*Activity*. Please write out exactly the lines of the data below from the line holding "#### Problem 2.20 (Page 73)" through the line holding "但(c),(d)左右两边都有$\epsilon​$，应该要处理一下。", and leave out the rest.

*Input material*.
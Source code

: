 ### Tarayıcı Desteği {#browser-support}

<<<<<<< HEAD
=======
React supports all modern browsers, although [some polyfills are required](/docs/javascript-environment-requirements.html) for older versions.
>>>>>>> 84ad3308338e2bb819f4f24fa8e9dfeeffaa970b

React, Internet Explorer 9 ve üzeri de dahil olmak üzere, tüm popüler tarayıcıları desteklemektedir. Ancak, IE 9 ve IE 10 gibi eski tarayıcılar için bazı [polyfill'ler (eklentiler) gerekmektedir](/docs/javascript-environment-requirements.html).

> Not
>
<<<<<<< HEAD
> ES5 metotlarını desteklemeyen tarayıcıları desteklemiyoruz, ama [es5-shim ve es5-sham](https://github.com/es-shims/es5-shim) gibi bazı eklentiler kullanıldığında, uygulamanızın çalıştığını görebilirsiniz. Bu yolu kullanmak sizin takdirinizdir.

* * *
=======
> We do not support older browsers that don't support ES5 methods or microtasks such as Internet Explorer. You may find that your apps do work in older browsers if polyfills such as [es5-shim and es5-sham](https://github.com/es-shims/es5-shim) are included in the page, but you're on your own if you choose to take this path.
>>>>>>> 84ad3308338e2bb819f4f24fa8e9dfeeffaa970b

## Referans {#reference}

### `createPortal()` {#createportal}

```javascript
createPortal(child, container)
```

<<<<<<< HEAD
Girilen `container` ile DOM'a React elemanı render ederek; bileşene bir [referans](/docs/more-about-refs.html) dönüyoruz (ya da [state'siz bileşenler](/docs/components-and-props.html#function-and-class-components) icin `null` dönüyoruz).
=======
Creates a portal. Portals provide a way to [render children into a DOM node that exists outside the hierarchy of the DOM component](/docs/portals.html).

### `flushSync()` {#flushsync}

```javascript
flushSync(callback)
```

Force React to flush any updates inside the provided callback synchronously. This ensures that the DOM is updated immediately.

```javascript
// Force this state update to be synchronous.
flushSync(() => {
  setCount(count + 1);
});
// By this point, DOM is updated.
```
==
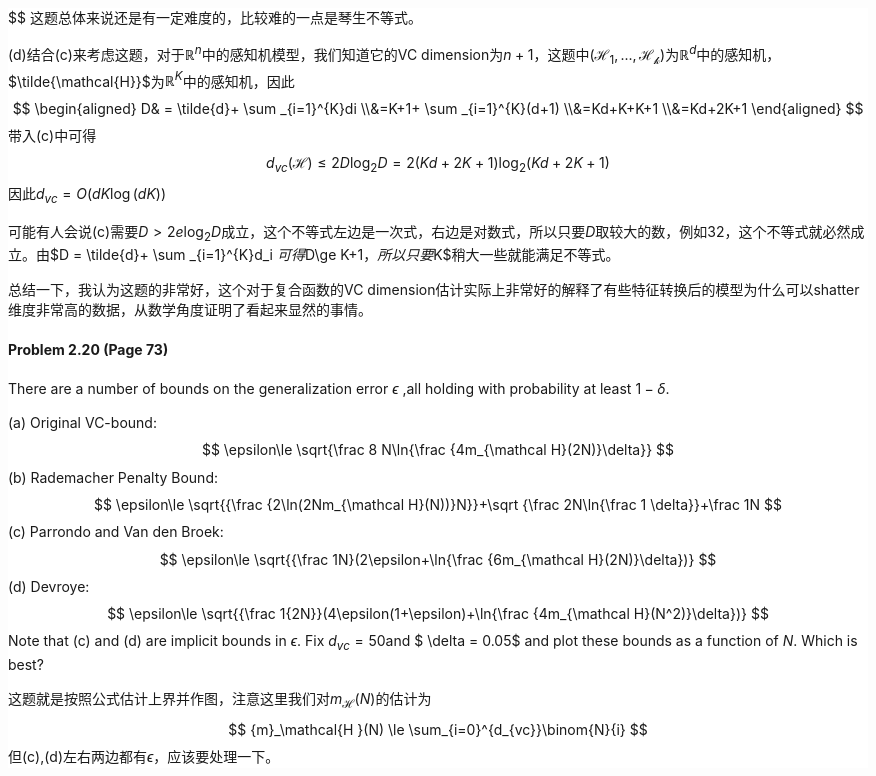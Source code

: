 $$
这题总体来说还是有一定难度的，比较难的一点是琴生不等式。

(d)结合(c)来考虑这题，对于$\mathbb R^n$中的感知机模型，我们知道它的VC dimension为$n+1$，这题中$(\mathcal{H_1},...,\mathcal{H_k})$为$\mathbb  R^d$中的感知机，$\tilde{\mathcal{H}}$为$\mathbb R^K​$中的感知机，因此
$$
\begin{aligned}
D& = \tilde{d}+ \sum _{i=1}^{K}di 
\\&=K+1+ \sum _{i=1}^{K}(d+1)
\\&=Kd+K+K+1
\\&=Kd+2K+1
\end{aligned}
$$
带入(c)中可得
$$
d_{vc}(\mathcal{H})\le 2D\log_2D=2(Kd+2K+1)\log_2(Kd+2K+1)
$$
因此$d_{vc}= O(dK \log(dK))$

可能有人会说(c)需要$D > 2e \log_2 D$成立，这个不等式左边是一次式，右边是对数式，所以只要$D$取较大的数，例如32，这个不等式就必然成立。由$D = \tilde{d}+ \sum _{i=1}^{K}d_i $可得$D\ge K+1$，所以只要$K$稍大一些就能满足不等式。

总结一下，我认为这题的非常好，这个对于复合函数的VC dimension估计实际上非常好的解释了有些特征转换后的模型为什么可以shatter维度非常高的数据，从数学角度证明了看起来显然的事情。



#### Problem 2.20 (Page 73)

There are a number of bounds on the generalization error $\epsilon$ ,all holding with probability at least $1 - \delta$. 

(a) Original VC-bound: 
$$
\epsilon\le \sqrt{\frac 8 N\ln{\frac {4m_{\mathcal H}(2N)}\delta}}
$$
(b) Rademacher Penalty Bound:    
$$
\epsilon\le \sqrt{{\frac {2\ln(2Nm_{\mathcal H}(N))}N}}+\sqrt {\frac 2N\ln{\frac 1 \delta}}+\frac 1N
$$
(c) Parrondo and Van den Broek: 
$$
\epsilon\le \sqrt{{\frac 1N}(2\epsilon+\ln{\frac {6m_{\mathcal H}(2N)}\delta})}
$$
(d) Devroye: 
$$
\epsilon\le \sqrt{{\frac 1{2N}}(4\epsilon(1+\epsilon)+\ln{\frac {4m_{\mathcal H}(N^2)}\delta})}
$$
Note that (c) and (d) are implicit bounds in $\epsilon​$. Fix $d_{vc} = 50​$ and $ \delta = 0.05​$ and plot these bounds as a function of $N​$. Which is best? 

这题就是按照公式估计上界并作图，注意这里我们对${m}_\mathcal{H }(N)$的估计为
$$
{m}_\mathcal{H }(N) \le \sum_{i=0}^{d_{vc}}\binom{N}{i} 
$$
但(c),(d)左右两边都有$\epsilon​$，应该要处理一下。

*Task output*.
#### Problem 2.20 (Page 73)

There are a number of bounds on the generalization error $\epsilon$ ,all holding with probability at least $1 - \delta$. 

(a) Original VC-bound: 
$$
\epsilon\le \sqrt{\frac 8 N\ln{\frac {4m_{\mathcal H}(2N)}\delta}}
$$
(b) Rademacher Penalty Bound:    
$$
\epsilon\le \sqrt{{\frac {2\ln(2Nm_{\mathcal H}(N))}N}}+\sqrt {\frac 2N\ln{\frac 1 \delta}}+\frac 1N
$$
(c) Parrondo and Van den Broek: 
$$
\epsilon\le \sqrt{{\frac 1N}(2\epsilon+\ln{\frac {6m_{\mathcal H}(2N)}\delta})}
$$
(d) Devroye: 
$$
\epsilon\le \sqrt{{\frac 1{2N}}(4\epsilon(1+\epsilon)+\ln{\frac {4m_{\mathcal H}(N^2)}\delta})}
$$
Note that (c) and (d) are implicit bounds in $\epsilon​$. Fix $d_{vc} = 50​$ and $ \delta = 0.05​$ and plot these bounds as a function of $N​$. Which is best? 

这题就是按照公式估计上界并作图，注意这里我们对${m}_\mathcal{H }(N)$的估计为
$$
{m}_\mathcal{H }(N) \le \sum_{i=0}^{d_{vc}}\binom{N}{i} 
$$
但(c),(d)左右两边都有$\epsilon​$，应该要处理一下。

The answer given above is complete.